Her field of vision is the pelican, naught but the pelican, the pelican.
Really, half of her is waiting for herself to get calm, but the other half is just staring at the dead pelican on the counter in front of her, cooked and broiled, just staring at the pelican and maybe all she wants is to fly away, but maybe she wishes she was the pelican.
A bite, a fly, she spots it immediately and slaps it down. It crashes down onto the kitchen counter; lies there.
Why not, she asks, and she picks it up, crushes it up finely in her hand, and sprinkles it on the bird; it soaks into the meat, passes through the blood and stuffing and directly into the bone, encasing it, protecting it, part of its skeleton now more than anything else.
She washes her hands before she takes the bird to the dining room.

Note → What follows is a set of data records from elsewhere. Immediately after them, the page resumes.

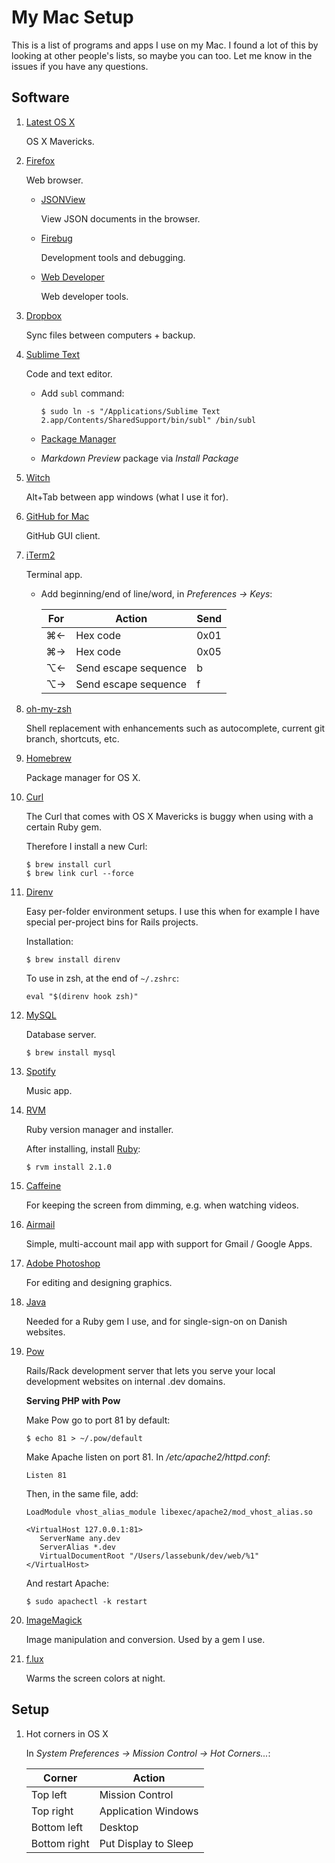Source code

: # My Mac Setup

This is a list of programs and apps I use on my Mac. I found a lot of this by looking at other people's lists, so maybe you can too.
Let me know in the issues if you have any questions.

## Software

1. [Latest OS X](https://itunes.apple.com/dk/app/os-x-mavericks/id675248567?mt=12)
   
   OS X Mavericks.

1. [Firefox](http://www.mozilla.org/firefox)

   Web browser.

   * [JSONView](https://addons.mozilla.org/en-US/firefox/addon/10869/)

     View JSON documents in the browser.

   * [Firebug](https://addons.mozilla.org/en-US/firefox/addon/firebug/)

     Development tools and debugging.

   * [Web Developer](https://addons.mozilla.org/en-US/firefox/addon/web-developer/)

     Web developer tools.

1. [Dropbox](https://www.dropbox.com/)

   Sync files between computers + backup.

1. [Sublime Text](http://www.sublimetext.com/)

   Code and text editor.

   * Add `subl` command:

     ```
     $ sudo ln -s "/Applications/Sublime Text 2.app/Contents/SharedSupport/bin/subl" /bin/subl
     ```

   * [Package Manager](https://sublime.wbond.net/installation)
   * *Markdown Preview* package via *Install Package*

1. [Witch](https://itunes.apple.com/dk/app/witch/id412485838?mt=12)

   Alt+Tab between app windows (what I use it for).

1. [GitHub for Mac](http://mac.github.com/)

   GitHub GUI client.

1. [iTerm2](http://www.iterm2.com/)

   Terminal app.

   * Add beginning/end of line/word, in *Preferences &rarr; Keys*:

     For | Action               | Send
     ----|----------------------|------
     ⌘←  | Hex code             | 0x01 
     ⌘→  | Hex code             | 0x05
     ⌥←  | Send escape sequence | b
     ⌥→  | Send escape sequence | f

1. [oh-my-zsh](https://github.com/robbyrussell/oh-my-zsh)

   Shell replacement with enhancements such as autocomplete, current git branch, shortcuts, etc.

1. [Homebrew](http://brew.sh/)

   Package manager for OS X.

1. [Curl](http://curl.haxx.se/)

   The Curl that comes with OS X Mavericks is buggy when using with a certain Ruby gem.

   Therefore I install a new Curl:

   ```
   $ brew install curl
   $ brew link curl --force
   ```

1. [Direnv](http://direnv.net/)

   Easy per-folder environment setups.
   I use this when for example I have special per-project bins for Rails projects.

   Installation:

   ```
   $ brew install direnv
   ```

   To use in zsh, at the end of `~/.zshrc`:

   ```
   eval "$(direnv hook zsh)"
   ```

1. [MySQL](http://www.mysql.com/)
   
   Database server.

   ```
   $ brew install mysql
   ```

1. [Spotify](https://www.spotify.com/)

   Music app.

1. [RVM](http://rvm.io/)

   Ruby version manager and installer.

   After installing, install [Ruby](http://ruby-lang.org):

   ```
   $ rvm install 2.1.0
   ```

1. [Caffeine](https://itunes.apple.com/dk/app/caffeine/id411246225?mt=12)
   
   For keeping the screen from dimming, e.g. when watching videos.

1. [Airmail](https://itunes.apple.com/dk/app/airmail/id573171375?mt=12)

   Simple, multi-account mail app with support for Gmail / Google Apps.

1. [Adobe Photoshop](http://www.adobe.com/products/photoshop.html)

   For editing and designing graphics.

1. [Java](http://java.com/getjava)

   Needed for a Ruby gem I use, and for single-sign-on on Danish websites.

1. [Pow](http://pow.cx/)

   Rails/Rack development server that lets you serve your local development websites on internal .dev domains.
   
   **Serving PHP with Pow**
   
   Make Pow go to port 81 by default:
   
   ```
   $ echo 81 > ~/.pow/default
   ```
   
   Make Apache listen on port 81. In */etc/apache2/httpd.conf*:
   
   ```
   Listen 81
   ```
   
   Then, in the same file, add:
   
   ```
   LoadModule vhost_alias_module libexec/apache2/mod_vhost_alias.so

   <VirtualHost 127.0.0.1:81>
      ServerName any.dev
      ServerAlias *.dev
      VirtualDocumentRoot "/Users/lassebunk/dev/web/%1"
   </VirtualHost>
   ```
   
   And restart Apache:
   
   ```
   $ sudo apachectl -k restart
   ```

1. [ImageMagick](http://www.imagemagick.org/)

   Image manipulation and conversion. Used by a gem I use.
   
1. [f.lux](https://justgetflux.com/)
   
   Warms the screen colors at night.

## Setup

1. Hot corners in OS X

   In *System Preferences &rarr; Mission Control &rarr; Hot Corners...*:

   Corner       | Action
   -------------|---------------------
   Top left     | Mission Control
   Top right    | Application Windows
   Bottom left  | Desktop
   Bottom right | Put Display to Sleep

Soap, suds, each bubble explodes and tickles her skin.
“This! It’s fantastic!”
“Yes, I was about to say, my girl, kudos on the broccoli and the bird," Mr. Danvers adds. "Quite delicious.”
“I would have to agree."
“What did you do to it?”
“Oh, well,” she ducks her head, “an old family recipe. Basil.” She smiles carefully.
“Well, you must give me the recipe, young lady, very impressive work,” and Mrs. Gallaway nods triumphantly.
"Oh my god, the taste of her cooking could make me fall to the ground and kiss her feet."
"This is quality, my dear, and I don't say that often." Mrs. Gallaway rocks the table with her chuckle.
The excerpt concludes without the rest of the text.